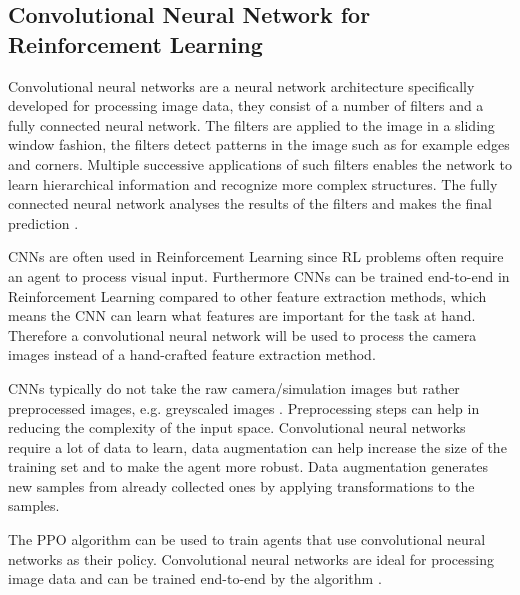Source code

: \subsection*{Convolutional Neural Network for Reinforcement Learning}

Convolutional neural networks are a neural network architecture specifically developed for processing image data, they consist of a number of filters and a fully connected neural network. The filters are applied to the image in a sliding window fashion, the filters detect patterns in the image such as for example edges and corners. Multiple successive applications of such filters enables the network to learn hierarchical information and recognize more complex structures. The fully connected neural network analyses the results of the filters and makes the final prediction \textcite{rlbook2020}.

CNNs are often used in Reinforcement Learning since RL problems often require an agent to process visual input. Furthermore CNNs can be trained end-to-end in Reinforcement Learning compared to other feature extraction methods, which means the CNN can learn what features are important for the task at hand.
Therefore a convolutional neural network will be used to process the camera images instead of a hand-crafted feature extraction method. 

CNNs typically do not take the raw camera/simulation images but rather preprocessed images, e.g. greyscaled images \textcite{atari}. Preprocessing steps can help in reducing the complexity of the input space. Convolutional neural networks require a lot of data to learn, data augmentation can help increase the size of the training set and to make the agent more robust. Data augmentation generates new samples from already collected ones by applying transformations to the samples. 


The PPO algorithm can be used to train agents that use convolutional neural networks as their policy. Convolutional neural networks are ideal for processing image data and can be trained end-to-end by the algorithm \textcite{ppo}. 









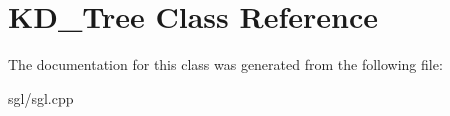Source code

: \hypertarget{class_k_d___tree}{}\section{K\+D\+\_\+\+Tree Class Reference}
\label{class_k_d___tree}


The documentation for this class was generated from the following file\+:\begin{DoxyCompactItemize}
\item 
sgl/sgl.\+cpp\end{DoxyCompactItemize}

--

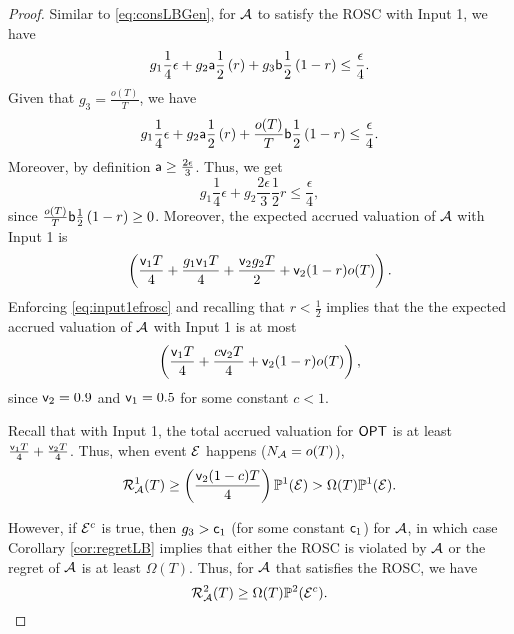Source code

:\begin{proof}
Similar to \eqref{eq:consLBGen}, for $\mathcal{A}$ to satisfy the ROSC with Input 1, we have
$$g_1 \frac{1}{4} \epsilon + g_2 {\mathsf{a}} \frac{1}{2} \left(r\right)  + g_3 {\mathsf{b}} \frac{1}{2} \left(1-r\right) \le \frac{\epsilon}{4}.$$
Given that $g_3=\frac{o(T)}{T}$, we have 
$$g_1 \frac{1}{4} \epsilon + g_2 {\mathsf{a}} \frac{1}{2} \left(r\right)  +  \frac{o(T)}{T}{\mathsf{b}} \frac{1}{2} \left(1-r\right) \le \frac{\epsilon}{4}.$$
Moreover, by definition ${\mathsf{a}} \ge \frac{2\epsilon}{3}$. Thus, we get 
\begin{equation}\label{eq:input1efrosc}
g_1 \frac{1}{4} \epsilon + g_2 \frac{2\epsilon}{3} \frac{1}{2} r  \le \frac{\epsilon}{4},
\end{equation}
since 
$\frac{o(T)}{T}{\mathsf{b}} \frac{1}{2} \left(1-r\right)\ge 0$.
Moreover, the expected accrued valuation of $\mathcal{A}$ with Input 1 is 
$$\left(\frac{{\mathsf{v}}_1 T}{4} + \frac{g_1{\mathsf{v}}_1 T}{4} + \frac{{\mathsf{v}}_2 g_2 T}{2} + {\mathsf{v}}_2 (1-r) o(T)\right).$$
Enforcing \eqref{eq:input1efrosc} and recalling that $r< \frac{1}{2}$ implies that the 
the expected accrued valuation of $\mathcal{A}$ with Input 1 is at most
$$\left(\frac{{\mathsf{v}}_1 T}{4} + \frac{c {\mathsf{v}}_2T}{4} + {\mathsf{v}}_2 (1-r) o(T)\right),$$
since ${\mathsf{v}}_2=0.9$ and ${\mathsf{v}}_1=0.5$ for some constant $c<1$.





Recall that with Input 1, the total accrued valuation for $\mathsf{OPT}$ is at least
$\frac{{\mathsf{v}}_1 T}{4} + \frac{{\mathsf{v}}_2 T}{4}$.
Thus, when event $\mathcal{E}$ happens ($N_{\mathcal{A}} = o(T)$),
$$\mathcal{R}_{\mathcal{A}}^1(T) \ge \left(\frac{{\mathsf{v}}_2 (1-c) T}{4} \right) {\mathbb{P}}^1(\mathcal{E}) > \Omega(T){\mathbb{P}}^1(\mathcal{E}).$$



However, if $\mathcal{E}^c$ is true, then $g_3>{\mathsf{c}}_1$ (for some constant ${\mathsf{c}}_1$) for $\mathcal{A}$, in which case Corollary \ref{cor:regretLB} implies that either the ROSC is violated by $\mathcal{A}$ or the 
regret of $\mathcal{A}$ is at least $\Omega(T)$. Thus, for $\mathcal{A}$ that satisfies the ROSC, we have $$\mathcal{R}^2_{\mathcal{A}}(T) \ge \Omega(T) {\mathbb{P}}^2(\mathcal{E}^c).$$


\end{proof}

**Description of the task:**
Your answer should be each line from the preceding material in which the word "feature" occurs.

**Task result:**
CNNs are often used in Reinforcement Learning since RL problems often require an agent to process visual input. Furthermore CNNs can be trained end-to-end in Reinforcement Learning compared to other feature extraction methods, which means the CNN can learn what features are important for the task at hand.
Therefore a convolutional neural network will be used to process the camera images instead of a hand-crafted feature extraction method. 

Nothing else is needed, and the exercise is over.